European shares tumble as Turkish turmoil hits banks
MILAN (Reuters) - European shares fell on Friday as worries over a dramatic fall in the Turkish lira jolted financial markets, with banks such as Spain’s BBVA and Italy’s UniCredit falling on worries over their exposure to the country.
The pan-European STOXX 600 index fell 0.8 percent to a one-week low, as investors fretted about the possible political and economic repercussions of the Turkish crisis. The index was down 0.4 percent on the week.
The Turkish lira fell more than 10 percent to a record low, as concerns over a widening rift with the United States persisted after a Turkish delegation returned from talks in Washington with no apparent solutions.
“As the talks ... have broken down for the time-being, no relief is to be expected,” BayernLB analyst Norbert Wuthe said.
“At the same time, the new U.S. sanctions against Russia have unleashed concern in the German economy,” he added.
Germany's exporter-heavy DAX .GDAXI index fell 1.2 percent, underperforming the broader market.
Most sectors were trading in negative territory.
Banks were among the biggest fallers after the Financial Times reported that the European Central Bank is concerned about the exposure of some of the euro area’s biggest lenders to Turkey — chiefly BBVA, UniCredit and BNP Paribas - in light of the currency fall.

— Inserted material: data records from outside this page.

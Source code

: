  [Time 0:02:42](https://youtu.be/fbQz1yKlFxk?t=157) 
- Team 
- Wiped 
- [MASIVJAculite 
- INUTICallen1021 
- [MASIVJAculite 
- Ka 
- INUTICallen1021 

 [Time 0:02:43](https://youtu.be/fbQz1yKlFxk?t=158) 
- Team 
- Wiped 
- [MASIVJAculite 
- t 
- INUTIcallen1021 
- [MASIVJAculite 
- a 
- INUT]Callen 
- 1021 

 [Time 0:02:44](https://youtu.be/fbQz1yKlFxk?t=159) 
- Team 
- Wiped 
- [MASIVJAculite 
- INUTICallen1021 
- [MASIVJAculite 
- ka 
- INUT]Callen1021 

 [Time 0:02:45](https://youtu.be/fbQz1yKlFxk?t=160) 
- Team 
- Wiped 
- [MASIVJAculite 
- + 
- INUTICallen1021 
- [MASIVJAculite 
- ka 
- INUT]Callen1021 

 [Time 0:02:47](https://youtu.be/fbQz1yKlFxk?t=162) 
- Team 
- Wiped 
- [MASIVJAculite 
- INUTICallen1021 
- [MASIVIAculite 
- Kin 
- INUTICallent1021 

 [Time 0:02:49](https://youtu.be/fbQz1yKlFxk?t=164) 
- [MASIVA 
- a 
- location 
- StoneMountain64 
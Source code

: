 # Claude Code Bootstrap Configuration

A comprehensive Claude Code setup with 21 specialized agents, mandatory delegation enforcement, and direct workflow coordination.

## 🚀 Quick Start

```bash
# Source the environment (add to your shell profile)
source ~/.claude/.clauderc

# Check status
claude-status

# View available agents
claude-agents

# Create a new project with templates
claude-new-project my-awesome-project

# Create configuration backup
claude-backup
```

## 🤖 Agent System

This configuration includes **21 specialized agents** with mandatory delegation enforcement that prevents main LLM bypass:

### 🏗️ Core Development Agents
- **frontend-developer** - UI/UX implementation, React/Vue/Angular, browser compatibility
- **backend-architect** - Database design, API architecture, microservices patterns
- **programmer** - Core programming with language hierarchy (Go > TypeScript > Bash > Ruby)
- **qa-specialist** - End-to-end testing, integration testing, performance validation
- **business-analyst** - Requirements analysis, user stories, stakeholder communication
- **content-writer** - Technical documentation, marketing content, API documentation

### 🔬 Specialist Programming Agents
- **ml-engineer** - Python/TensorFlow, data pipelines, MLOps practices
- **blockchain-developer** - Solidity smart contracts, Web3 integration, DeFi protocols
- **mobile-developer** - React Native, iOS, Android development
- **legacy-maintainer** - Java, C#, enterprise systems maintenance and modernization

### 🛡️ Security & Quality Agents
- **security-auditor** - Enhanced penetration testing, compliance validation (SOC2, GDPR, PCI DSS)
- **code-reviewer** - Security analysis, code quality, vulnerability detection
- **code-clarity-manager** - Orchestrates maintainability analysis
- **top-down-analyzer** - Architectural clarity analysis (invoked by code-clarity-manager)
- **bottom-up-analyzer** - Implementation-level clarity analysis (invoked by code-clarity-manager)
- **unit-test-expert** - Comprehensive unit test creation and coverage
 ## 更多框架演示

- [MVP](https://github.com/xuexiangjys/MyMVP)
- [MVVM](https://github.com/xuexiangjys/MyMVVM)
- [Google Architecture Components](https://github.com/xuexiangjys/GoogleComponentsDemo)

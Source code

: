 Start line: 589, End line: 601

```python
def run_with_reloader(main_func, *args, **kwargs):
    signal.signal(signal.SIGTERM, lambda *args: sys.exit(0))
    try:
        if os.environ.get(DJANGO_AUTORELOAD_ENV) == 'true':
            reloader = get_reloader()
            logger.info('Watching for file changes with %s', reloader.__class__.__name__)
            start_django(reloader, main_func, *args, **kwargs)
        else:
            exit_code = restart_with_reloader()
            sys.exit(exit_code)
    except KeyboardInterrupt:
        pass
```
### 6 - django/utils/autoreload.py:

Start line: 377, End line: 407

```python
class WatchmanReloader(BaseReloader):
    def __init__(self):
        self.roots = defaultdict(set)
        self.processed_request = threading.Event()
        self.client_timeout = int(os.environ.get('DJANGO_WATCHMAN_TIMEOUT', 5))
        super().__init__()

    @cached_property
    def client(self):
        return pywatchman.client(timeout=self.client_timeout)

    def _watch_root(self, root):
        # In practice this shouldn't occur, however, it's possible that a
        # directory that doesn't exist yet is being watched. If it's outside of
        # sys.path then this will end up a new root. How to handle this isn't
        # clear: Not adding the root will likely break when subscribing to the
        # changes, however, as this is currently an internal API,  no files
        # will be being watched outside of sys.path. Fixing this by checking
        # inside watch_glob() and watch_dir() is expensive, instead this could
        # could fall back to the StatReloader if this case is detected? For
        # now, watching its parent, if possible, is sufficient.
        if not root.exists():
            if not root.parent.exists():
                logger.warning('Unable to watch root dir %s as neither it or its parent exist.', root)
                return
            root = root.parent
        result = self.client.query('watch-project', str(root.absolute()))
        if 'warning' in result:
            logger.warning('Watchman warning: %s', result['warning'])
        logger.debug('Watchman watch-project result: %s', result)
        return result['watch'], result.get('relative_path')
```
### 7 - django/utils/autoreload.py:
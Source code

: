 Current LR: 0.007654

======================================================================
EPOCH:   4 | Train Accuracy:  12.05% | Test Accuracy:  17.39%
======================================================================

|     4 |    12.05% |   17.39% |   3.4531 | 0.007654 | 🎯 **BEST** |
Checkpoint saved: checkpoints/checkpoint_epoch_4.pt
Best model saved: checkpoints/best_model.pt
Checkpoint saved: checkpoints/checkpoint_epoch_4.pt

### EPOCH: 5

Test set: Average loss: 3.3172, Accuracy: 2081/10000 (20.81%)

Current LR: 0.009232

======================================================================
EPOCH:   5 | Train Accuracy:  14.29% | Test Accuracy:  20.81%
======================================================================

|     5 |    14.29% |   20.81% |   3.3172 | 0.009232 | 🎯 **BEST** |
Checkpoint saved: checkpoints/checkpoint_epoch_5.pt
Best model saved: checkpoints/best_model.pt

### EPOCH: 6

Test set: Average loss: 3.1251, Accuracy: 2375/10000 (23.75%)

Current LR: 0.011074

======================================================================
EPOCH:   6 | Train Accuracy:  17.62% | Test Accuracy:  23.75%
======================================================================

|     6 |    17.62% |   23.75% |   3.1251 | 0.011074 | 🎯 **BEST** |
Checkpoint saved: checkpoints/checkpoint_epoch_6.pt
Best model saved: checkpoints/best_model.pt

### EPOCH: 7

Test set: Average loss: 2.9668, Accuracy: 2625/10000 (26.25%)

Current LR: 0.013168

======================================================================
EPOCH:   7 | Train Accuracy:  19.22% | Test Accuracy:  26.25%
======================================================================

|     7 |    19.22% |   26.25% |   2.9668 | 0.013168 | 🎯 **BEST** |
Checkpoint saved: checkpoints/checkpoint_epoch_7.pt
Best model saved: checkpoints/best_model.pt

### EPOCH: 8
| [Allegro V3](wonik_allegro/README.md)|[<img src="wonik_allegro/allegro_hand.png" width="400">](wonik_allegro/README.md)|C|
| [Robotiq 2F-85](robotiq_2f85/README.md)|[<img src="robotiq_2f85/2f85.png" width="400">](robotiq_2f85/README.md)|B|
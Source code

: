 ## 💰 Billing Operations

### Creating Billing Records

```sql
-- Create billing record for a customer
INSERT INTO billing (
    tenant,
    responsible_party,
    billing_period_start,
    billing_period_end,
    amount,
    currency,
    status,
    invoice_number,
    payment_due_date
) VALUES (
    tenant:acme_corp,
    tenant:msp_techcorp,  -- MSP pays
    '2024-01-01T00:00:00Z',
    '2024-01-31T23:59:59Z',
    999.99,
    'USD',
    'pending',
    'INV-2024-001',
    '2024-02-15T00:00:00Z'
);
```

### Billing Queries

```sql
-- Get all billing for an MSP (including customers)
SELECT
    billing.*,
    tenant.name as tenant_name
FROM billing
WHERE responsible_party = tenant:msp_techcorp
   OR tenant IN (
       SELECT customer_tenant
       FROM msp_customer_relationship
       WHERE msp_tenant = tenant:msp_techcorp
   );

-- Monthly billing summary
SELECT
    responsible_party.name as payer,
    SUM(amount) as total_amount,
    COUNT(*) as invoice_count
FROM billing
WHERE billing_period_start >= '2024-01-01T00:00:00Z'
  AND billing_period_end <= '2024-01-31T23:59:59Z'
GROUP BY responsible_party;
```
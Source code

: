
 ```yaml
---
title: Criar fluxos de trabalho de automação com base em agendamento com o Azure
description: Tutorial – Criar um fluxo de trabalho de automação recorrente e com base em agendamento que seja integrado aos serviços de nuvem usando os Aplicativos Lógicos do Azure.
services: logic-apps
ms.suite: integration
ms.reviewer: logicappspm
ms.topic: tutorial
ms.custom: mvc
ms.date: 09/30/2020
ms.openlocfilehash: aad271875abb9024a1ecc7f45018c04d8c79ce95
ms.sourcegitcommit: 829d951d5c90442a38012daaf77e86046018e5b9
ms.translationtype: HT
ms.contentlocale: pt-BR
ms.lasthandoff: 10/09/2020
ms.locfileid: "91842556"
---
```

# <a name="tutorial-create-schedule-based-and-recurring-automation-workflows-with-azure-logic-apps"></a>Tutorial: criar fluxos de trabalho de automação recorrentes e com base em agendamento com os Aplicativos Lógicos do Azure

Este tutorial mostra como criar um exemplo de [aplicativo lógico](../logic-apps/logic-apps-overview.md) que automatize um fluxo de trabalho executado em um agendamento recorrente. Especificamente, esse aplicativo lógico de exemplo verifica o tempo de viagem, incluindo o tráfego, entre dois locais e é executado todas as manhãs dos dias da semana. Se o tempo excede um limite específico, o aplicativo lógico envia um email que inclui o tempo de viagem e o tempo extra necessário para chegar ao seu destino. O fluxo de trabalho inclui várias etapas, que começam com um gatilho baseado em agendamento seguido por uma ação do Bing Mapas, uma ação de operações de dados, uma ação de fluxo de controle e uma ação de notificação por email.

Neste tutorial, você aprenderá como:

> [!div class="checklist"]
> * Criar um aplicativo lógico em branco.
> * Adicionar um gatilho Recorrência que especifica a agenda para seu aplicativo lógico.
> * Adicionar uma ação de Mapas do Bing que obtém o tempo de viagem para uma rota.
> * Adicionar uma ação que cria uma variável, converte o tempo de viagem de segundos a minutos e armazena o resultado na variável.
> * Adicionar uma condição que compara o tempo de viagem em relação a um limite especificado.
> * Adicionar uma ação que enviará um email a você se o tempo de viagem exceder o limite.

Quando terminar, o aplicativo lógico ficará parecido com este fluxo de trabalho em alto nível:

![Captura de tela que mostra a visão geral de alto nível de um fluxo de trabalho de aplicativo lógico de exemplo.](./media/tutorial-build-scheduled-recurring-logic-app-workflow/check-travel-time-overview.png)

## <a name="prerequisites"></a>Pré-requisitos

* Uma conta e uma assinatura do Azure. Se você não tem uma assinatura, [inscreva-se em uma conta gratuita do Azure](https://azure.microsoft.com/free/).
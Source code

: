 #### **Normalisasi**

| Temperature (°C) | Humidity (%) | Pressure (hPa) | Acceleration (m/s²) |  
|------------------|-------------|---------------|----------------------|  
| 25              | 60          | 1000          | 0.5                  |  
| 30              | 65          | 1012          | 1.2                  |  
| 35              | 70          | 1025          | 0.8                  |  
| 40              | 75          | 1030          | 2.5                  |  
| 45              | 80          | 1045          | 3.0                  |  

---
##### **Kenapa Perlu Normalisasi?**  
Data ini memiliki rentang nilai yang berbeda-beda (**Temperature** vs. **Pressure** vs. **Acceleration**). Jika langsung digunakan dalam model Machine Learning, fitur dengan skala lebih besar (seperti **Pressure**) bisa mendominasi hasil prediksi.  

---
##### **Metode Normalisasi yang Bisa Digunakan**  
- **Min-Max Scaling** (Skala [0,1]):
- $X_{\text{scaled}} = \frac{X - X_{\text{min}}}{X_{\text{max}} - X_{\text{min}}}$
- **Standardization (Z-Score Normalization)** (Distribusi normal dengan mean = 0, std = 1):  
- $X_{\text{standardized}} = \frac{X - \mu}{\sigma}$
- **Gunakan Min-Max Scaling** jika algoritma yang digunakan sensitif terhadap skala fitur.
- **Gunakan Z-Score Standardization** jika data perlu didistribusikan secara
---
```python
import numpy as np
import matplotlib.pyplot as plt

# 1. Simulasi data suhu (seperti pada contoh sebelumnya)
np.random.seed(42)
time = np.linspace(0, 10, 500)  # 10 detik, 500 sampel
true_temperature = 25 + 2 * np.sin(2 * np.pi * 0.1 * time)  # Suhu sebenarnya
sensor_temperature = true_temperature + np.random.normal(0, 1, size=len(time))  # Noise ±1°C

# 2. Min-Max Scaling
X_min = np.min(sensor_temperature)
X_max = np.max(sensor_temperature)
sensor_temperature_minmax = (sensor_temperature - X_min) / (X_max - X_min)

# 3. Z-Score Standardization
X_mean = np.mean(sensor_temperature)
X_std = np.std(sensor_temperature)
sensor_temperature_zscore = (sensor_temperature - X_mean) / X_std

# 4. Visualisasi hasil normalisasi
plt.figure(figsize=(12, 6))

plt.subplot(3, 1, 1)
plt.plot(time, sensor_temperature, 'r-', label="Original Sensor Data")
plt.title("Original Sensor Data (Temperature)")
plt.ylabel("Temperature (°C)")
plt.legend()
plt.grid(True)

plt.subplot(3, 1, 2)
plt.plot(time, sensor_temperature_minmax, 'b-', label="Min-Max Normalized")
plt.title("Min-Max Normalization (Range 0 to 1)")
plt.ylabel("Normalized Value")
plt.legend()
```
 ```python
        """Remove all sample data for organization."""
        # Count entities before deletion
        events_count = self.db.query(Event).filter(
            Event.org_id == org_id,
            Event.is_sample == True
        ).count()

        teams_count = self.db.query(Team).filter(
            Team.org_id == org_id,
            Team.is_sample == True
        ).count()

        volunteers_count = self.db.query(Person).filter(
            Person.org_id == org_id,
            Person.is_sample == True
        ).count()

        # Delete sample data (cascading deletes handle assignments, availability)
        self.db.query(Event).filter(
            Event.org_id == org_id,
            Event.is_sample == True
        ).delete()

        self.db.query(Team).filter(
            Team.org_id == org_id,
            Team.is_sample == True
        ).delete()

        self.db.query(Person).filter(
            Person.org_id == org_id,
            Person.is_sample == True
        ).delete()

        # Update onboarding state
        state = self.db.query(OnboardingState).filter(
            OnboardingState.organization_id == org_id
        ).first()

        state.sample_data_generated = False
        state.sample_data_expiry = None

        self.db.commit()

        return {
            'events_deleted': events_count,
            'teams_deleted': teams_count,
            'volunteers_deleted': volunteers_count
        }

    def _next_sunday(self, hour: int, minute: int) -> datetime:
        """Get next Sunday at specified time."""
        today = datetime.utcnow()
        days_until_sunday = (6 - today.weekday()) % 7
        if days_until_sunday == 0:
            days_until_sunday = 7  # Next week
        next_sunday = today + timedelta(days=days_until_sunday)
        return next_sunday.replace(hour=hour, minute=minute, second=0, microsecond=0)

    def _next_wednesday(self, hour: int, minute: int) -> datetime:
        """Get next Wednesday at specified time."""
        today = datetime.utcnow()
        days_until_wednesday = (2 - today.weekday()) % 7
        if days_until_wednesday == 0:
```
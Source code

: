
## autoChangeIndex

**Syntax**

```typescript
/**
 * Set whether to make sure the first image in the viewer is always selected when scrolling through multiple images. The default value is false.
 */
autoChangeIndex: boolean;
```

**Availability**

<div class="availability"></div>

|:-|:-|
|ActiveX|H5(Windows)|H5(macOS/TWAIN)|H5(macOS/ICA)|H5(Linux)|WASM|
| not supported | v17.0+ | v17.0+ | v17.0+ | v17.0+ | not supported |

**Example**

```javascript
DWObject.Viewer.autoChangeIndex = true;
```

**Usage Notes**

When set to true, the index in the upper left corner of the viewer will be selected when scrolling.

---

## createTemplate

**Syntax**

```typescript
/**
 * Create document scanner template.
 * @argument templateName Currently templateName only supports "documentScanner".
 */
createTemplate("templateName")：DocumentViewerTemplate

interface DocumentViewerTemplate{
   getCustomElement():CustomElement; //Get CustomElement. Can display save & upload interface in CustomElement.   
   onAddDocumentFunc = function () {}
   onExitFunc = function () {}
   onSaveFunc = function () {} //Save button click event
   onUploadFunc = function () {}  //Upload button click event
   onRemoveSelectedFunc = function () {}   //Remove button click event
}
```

Shares in France’s BNP Paribas (BNPP.PA), Italy’s UniCredit (CRDI.MI) and Spain’s BBVA (BBVA.MC) fell by around 3 percent.
According to Jefferies analysts, Turkey contributed 14 percent to BBVA’s first-half group profits and 9 percent to UniCredit’s consolidated profit, although their capital exposure is limited. Both banks have said a 10 percent fall in the Lira could shave 2 basis points off their capital adequacy ratio.
The broader impact on the European economy is also seen as limited. Berenberg economist Carsten Hesse estimates that a fall of eurozone exports to Turkey of 20 percent would subtract no more than 0.1 percentage point from economic growth.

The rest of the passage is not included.